I’m author C.W. Briar. I have wrestled buffaloes, worked as Jason Momoa’s stunt double, and lied on guest posts for book blogs. One thing that is absolutely true is that my debut dark fantasy novel, Whispers From The Depths, just released.

Describe Whispers From The Depths
I pitched the book in a few ways. I originally described it as Frozen except with less Disney and a lot more Beowulfian horror. A more accurate description would be Beowulf as told by Michael Crichton (and I’m aware that concept already exists in the form of Eaters of the Dead, but let me have this).

During the pitch, I also told my publisher I found new ways to kill people with water.

In this world, the Whisperers are the ones who keep people safe from water spirits. They’ve also been enslaved. Betka is one of the Whisperers, and she’s part of an expedition to free a castle from a water spirit’s attack. She hates and fears the warriors she serves under, but she hopes to rescue her sister from the besieged castle.

What is the magic like?
Whisperers and spirits both have considerable control over water’s forms and flow. They also exert pressure on each other in battles of will. Whisperers can focus that influence through motion and spoken words, but it’s willpower that’s the key.

An everyday battle might involve a spirit flooding a village, trying to drown people, while the Whisperer forces the water back to where it belongs. The battles in the book are significantly fiercer than that, though.

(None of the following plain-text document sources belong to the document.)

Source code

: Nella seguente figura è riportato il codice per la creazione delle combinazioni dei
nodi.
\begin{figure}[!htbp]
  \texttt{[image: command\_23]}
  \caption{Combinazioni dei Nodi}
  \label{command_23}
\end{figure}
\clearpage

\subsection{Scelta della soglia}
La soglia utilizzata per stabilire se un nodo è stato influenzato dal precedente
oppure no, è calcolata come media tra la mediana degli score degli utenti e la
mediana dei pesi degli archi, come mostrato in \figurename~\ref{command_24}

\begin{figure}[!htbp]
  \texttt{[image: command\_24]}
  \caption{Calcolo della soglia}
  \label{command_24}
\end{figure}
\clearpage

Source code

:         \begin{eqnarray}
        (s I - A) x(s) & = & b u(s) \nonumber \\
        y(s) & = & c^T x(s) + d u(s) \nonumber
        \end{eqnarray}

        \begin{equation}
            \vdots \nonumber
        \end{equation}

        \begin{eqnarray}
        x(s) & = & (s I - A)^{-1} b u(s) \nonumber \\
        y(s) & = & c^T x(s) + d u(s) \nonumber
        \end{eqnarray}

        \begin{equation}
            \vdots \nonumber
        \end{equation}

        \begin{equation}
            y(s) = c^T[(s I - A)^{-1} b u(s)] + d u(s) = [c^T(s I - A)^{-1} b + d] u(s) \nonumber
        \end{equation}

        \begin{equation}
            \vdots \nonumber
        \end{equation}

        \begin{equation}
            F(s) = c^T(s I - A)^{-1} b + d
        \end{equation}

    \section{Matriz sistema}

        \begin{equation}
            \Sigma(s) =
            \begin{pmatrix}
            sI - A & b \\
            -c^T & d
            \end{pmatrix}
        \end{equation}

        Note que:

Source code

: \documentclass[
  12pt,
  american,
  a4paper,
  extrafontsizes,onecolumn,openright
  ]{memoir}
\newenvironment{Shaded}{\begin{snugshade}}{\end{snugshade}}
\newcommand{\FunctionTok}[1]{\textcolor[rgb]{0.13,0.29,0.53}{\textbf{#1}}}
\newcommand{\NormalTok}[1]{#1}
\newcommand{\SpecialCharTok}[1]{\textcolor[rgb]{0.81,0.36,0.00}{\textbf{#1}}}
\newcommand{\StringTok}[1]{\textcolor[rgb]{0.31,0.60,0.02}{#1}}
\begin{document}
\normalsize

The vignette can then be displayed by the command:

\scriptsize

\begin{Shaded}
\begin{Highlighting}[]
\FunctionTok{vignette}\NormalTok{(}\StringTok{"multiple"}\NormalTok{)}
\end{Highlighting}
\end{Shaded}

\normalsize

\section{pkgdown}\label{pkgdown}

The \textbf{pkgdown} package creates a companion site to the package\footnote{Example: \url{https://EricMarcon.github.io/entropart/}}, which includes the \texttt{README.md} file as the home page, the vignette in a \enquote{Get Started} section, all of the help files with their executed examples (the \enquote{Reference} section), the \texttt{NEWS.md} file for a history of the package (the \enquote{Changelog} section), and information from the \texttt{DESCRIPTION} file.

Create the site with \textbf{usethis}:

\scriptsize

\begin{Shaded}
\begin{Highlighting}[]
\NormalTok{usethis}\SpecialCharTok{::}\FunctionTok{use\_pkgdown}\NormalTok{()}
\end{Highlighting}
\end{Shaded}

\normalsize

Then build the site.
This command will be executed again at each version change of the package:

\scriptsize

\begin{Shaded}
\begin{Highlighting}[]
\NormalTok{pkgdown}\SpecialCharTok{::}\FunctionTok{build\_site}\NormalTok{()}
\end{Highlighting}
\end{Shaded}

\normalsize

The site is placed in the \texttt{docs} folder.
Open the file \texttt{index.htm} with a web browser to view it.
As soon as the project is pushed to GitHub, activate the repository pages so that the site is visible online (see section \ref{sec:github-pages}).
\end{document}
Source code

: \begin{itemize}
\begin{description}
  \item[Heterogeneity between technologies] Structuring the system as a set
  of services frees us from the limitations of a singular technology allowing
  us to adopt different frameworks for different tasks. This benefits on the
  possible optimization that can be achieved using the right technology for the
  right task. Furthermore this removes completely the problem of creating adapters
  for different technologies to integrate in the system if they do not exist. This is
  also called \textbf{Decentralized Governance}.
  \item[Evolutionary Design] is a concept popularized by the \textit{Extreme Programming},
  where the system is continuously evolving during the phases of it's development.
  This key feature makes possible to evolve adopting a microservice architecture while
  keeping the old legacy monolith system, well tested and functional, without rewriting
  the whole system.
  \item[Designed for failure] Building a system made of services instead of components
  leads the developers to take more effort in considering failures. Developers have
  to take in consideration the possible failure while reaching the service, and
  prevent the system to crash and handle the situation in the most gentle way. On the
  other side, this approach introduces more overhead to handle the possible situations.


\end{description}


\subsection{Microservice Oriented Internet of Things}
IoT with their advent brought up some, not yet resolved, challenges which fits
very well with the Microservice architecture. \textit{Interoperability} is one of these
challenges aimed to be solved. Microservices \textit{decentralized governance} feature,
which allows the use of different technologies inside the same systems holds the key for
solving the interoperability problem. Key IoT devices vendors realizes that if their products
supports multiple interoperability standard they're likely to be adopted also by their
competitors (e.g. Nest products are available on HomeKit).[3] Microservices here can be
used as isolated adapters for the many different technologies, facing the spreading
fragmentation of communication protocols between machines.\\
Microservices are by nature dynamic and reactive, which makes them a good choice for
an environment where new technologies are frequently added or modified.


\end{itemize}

Are there more kinds of magic?
Whispers From The Depths is pretty focused in its scope. There’s a lot more I could have gone into, like the history of the spirits or the origin of the Whisperers’ power. I would love to visit that information in the future. For now, the world is zoomed in on Betka and her grandfather. It’s a story about humans in a world with magic, rather than a story about magic and humans.

That’s my roundabout way of saying there might more to magic in this world, but that information would be revealed as the story expands to different times and places.

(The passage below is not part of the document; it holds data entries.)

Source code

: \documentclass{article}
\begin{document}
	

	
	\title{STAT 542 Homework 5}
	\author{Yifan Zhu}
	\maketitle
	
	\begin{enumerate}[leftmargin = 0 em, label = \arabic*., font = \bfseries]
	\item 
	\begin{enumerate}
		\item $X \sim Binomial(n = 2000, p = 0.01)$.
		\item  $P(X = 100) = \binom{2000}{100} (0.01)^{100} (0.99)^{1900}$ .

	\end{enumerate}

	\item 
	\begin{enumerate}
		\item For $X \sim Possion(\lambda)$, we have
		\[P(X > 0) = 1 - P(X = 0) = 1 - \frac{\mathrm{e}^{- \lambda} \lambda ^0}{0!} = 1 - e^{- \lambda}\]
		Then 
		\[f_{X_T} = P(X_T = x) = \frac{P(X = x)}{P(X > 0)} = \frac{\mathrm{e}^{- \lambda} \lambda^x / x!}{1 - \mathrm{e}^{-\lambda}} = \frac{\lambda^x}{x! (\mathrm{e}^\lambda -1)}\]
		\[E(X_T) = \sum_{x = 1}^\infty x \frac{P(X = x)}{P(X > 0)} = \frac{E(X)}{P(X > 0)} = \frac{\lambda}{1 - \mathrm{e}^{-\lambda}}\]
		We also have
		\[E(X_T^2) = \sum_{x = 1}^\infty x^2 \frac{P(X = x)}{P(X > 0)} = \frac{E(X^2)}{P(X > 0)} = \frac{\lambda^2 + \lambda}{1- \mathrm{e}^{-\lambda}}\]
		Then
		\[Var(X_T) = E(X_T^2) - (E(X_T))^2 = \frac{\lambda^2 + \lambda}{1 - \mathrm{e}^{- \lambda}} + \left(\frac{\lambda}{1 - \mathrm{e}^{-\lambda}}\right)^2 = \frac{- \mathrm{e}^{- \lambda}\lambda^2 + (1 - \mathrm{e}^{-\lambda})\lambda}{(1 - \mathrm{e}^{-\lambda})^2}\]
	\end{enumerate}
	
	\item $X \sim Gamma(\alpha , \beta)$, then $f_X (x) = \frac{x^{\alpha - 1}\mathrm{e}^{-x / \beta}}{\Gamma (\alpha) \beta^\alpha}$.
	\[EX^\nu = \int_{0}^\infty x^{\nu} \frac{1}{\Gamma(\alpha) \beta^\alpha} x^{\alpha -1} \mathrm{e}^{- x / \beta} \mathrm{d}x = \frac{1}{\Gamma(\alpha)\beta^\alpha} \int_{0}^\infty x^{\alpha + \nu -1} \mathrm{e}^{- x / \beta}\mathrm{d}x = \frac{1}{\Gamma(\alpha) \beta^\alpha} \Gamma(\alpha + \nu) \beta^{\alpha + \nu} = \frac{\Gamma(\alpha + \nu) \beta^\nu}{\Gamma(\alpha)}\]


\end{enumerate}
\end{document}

What are the themes of the book?
Betka and Asi are Whisperers, both dealing with the same issues, but they approach the problems with different perspectives. A lot of the themes are tied into the things they debate or react to in differing ways. What does it mean to love the world when the world hates you back? How does love really conquer?

Vengeance. Survival. The role of traditions and past/religious wisdom in present turmoil.

Betka faces conflicts with her captors and the water spirit, but she also feels conflicted about her role as a Whisperer and the way she was taught to live.

What kinds of reader would enjoy Whispers From The Depths?
I aim for a balance of the terror of horror with the awe of fantasy. I want to be scary enough for horror fans but adventurous enough for fantasy fans. Good comparisons of that tone are Jurassic Park and Stranger Things.

If you want a medieval fantasy story with an emphasis on suspense, check it out. If you like books that raise moral questions while also entertaining, you’re my kind of reader.


C.W. Briar writes fantasy that's dark but hopeful, filled with wonder and humor along with the suspense and creepiness. His favorite stories are the ones that make him both smile and perch on the edge of his seat. By day, he works as a systems engineer, testing or even riding on trains, airplanes, and helicopters. At night, when not writing, he prepares fancy dinners and shows off his awesome corgis. He's a graduate of Binghamton University and lives in Upstate NY with his wife, three kids, and secret stashes of chocolate.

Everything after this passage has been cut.